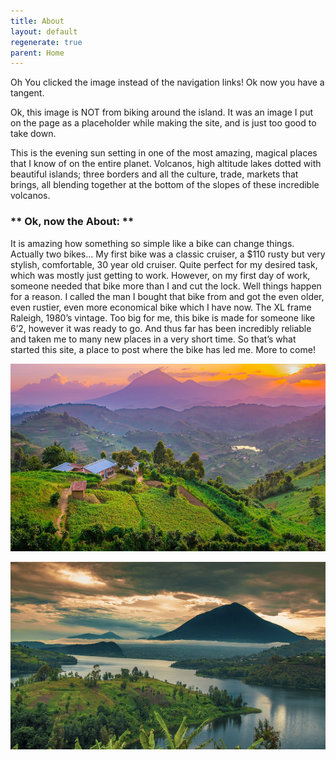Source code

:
 ```yaml
---
title: About
layout: default
regenerate: true
parent: Home
---
```



<p>Oh You clicked the image instead of the navigation links! Ok now you have a tangent.</p>

<p>Ok, this image is NOT from biking around the island.  It was an image I put on the page as a placeholder while making the site, and is just too good to take down.</p>

<p>This is the evening sun setting in one of the most amazing, magical places that I know of on the entire planet.  Volcanos, high altitude lakes dotted with beautiful islands; three borders and all the culture, trade, markets that brings, all blending together at the bottom of the slopes of these incredible volcanos.</p>

<h3>** Ok, now the About: **</h3>
<p>It is amazing how something so simple like a bike can change things.  Actually two bikes…
My first bike was a classic cruiser, a $110 rusty but very stylish, comfortable, 30 year old cruiser.  Quite perfect for my desired task, which was mostly just getting to work.  However, on my first day of work, someone needed that bike more than I and cut the lock.  Well things happen for a reason.  I called the man I bought that bike from and got the even older, even rustier, even more economical bike which I have now.  The XL frame Raleigh, 1980’s vintage.  Too big for me, this bike is made for someone like 6’2, however it was ready to go.  And thus far has been incredibly reliable and taken me to many new places in a very short time.  So that’s what started this site, a place to post where the bike has led me.  More to come!</p>

<p><img src="../images/muhabura.jpg" height="300" title="Muhabura, the guide" /><br /></p>

<p><img src="../images/muhabura1.jpg" height="300" title="Muhabura, the guide" /><br /></p>



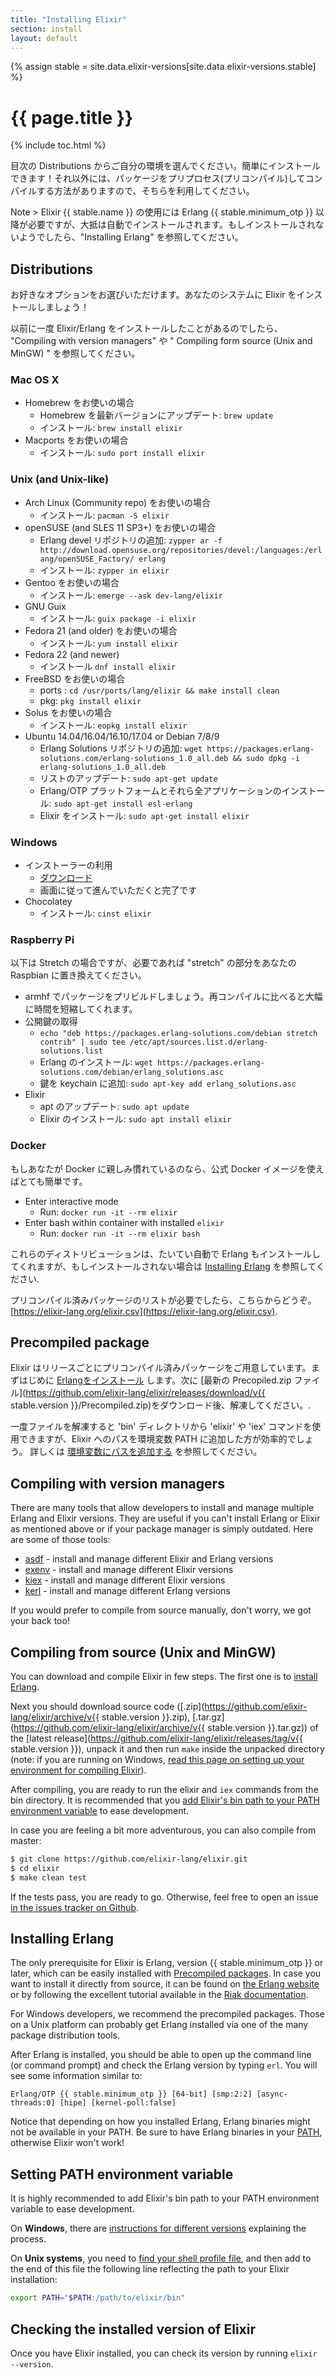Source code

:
 ```yaml
---
title: "Installing Elixir"
section: install
layout: default
---
```

{% assign stable = site.data.elixir-versions[site.data.elixir-versions.stable] %}

# {{ page.title }}

{% include toc.html %}

目次の Distributions からご自分の環境を選んでください。簡単にインストールできます！それ以外には、パッケージをプリプロセス(プリコンパイル)してコンパイルする方法がありますので、そちらを利用してください。

Note > Elixir {{ stable.name }} の使用には Erlang {{ stable.minimum_otp }} 以降が必要ですが、大抵は自動でインストールされます。もしインストールされないようでしたら、"Installing Erlang" を参照してください。

## Distributions

お好きなオプションをお選びいただけます。あなたのシステムに Elixir をインストールしましょう！

以前に一度 Elixir/Erlang をインストールしたことがあるのでしたら、 "Compiling with version managers" や " Compiling form source (Unix and MinGW) " を参照してください。

### Mac OS X

  * Homebrew をお使いの場合
    * Homebrew を最新バージョンにアップデート: `brew update`
    * インストール: `brew install elixir`
  * Macports をお使いの場合
    * インストール: `sudo port install elixir`

### Unix (and Unix-like)

  * Arch Linux (Community repo) をお使いの場合
    * インストール: `pacman -S elixir`
  * openSUSE (and SLES 11 SP3+) をお使いの場合
    * Erlang devel リポジトリの追加: `zypper ar -f http://download.opensuse.org/repositories/devel:/languages:/erlang/openSUSE_Factory/ erlang`
    * インストール: `zypper in elixir`
  * Gentoo をお使いの場合
    * インストール: `emerge --ask dev-lang/elixir`
  * GNU Guix
    * インストール: `guix package -i elixir`
  * Fedora 21 (and older) をお使いの場合
    * インストール: `yum install elixir`
  * Fedora 22 (and newer)
    * インストール `dnf install elixir`
  * FreeBSD をお使いの場合
    * ports : `cd /usr/ports/lang/elixir && make install clean`
    * pkg: `pkg install elixir`
  * Solus をお使いの場合
    * インストール: `eopkg install elixir`
  * Ubuntu 14.04/16.04/16.10/17.04 or Debian 7/8/9
    * Erlang Solutions リポジトリの追加: `wget https://packages.erlang-solutions.com/erlang-solutions_1.0_all.deb && sudo dpkg -i erlang-solutions_1.0_all.deb`
    * リストのアップデート: `sudo apt-get update`
    * Erlang/OTP プラットフォームとそれら全アプリケーションのインストール: `sudo apt-get install esl-erlang`
    * Elixir をインストール: `sudo apt-get install elixir`

### Windows

  * インストーラーの利用
    * [ダウンロード](https://repo.hex.pm/elixir-websetup.exe)
    * 画面に従って進んでいただくと完了です
  * Chocolatey
    * インストール: `cinst elixir`

### Raspberry Pi

以下は Stretch の場合ですが、必要であれば "stretch" の部分をあなたの Raspbian に置き換えてください。

  * armhf でパッケージをプリビルドしましょう。再コンパイルに比べると大幅に時間を短縮してくれます。
  * 公開鍵の取得
    * `echo "deb https://packages.erlang-solutions.com/debian stretch contrib" | sudo tee /etc/apt/sources.list.d/erlang-solutions.list`
    * Erlang のインストール: `wget https://packages.erlang-solutions.com/debian/erlang_solutions.asc`
    * 鍵を keychain に追加: `sudo apt-key add erlang_solutions.asc`
  * Elixir
    * apt のアップデート: `sudo apt update`
    * Elixir のインストール: `sudo apt install elixir`

### Docker

もしあなたが Docker に親しみ慣れているのなら、公式 Docker イメージを使えばとても簡単です。

  * Enter interactive mode
    * Run: `docker run -it --rm elixir`
  * Enter bash within container with installed `elixir`
    * Run: `docker run -it --rm elixir bash`

これらのディストリビューションは、たいてい自動で Erlang もインストールしてくれますが、もしインストールされない場合は [Installing Erlang](/install.html#installing-erlang) を参照してください.

プリコンパイル済みパッケージのリストが必要でしたら、こちらからどうぞ。[https://elixir-lang.org/elixir.csv](https://elixir-lang.org/elixir.csv).

## Precompiled package

Elixir はリリースごとにプリコンパイル済みパッケージをご用意しています。まずはじめに [Erlangをインストール](/install.html#installing-erlang) します。次に [最新の Precopiled.zip ファイル](https://github.com/elixir-lang/elixir/releases/download/v{{ stable.version }}/Precompiled.zip)をダウンロード後、解凍してください。.

一度ファイルを解凍すると 'bin' ディレクトリから 'elixir' や 'iex' コマンドを使用できますが、Elixir へのパスを環境変数 PATH に追加した方が効率的でしょう。
詳しくは [環境変数にパスを追加する](#setting-path-environment-variable) を参照してください。

## Compiling with version managers

There are many tools that allow developers to install and manage multiple Erlang and Elixir versions. They are useful if you can't install Erlang or Elixir as mentioned above or if your package manager is simply outdated. Here are some of those tools:

  * [asdf](https://github.com/asdf-vm/asdf) - install and manage different Elixir and Erlang versions
  * [exenv](https://github.com/mururu/exenv) - install and manage different Elixir versions
  * [kiex](https://github.com/taylor/kiex) - install and manage different Elixir versions
  * [kerl](https://github.com/yrashk/kerl) - install and manage different Erlang versions

If you would prefer to compile from source manually, don't worry, we got your back too!

## Compiling from source (Unix and MinGW)

You can download and compile Elixir in few steps. The first one is to [install Erlang](/install.html#installing-erlang).

Next you should download source code ([.zip](https://github.com/elixir-lang/elixir/archive/v{{ stable.version }}.zip), [.tar.gz](https://github.com/elixir-lang/elixir/archive/v{{ stable.version }}.tar.gz)) of the [latest release](https://github.com/elixir-lang/elixir/releases/tag/v{{ stable.version }}), unpack it and then run `make` inside the unpacked directory (note: if you are running on Windows, [read this page on setting up your environment for compiling Elixir](https://github.com/elixir-lang/elixir/wiki/Windows)).

After compiling, you are ready to run the elixir and `iex` commands from the bin directory. It is recommended that you [add Elixir's bin path to your PATH environment variable](#setting-path-environment-variable) to ease development.

In case you are feeling a bit more adventurous, you can also compile from master:

```bash
$ git clone https://github.com/elixir-lang/elixir.git
$ cd elixir
$ make clean test
```

If the tests pass, you are ready to go. Otherwise, feel free to open an issue [in the issues tracker on Github](https://github.com/elixir-lang/elixir).

## Installing Erlang

The only prerequisite for Elixir is Erlang, version {{ stable.minimum_otp }} or later, which can be easily installed with [Precompiled packages](https://www.erlang-solutions.com/resources/download.html). In case you want to install it directly from source, it can be found on [the Erlang website](http://www.erlang.org/download.html) or by following the excellent tutorial available in the [Riak documentation](https://docs.basho.com/riak/latest/ops/building/installing/erlang/).

For Windows developers, we recommend the precompiled packages. Those on a Unix platform can probably get Erlang installed via one of the many package distribution tools.

After Erlang is installed, you should be able to open up the command line (or command prompt) and check the Erlang version by typing `erl`. You will see some information similar to:

    Erlang/OTP {{ stable.minimum_otp }} [64-bit] [smp:2:2] [async-threads:0] [hipe] [kernel-poll:false]

Notice that depending on how you installed Erlang, Erlang binaries might not be available in your PATH. Be sure to have Erlang binaries in your [PATH](https://en.wikipedia.org/wiki/Environment_variable), otherwise Elixir won't work!

## Setting PATH environment variable

It is highly recommended to add Elixir's bin path to your PATH environment variable to ease development.

On **Windows**, there are [instructions for different versions](http://www.computerhope.com/issues/ch000549.htm) explaining the process.

On **Unix systems**, you need to [find your shell profile file](https://unix.stackexchange.com/a/117470/101951), and then add to the end of this file the following line reflecting the path to your Elixir installation:

```bash
export PATH="$PATH:/path/to/elixir/bin"
```

## Checking the installed version of Elixir

Once you have Elixir installed, you can check its version by running `elixir --version`.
* * *
Exercise description → Only the lines from the start of the records to the one containing "<p>It is amazing" should be repeated, exactly and with both ends kept; drop any pictures.

Answer section →
Source code

:
 ```yaml
---
title: About
layout: default
regenerate: true
parent: Home
---
```



<p>Oh You clicked the image instead of the navigation links! Ok now you have a tangent.</p>

<p>Ok, this image is NOT from biking around the island.  It was an image I put on the page as a placeholder while making the site, and is just too good to take down.</p>

<p>This is the evening sun setting in one of the most amazing, magical places that I know of on the entire planet.  Volcanos, high altitude lakes dotted with beautiful islands; three borders and all the culture, trade, markets that brings, all blending together at the bottom of the slopes of these incredible volcanos.</p>

<h3>** Ok, now the About: **</h3>
<p>It is amazing how something so simple like a bike can change things.  Actually two bikes…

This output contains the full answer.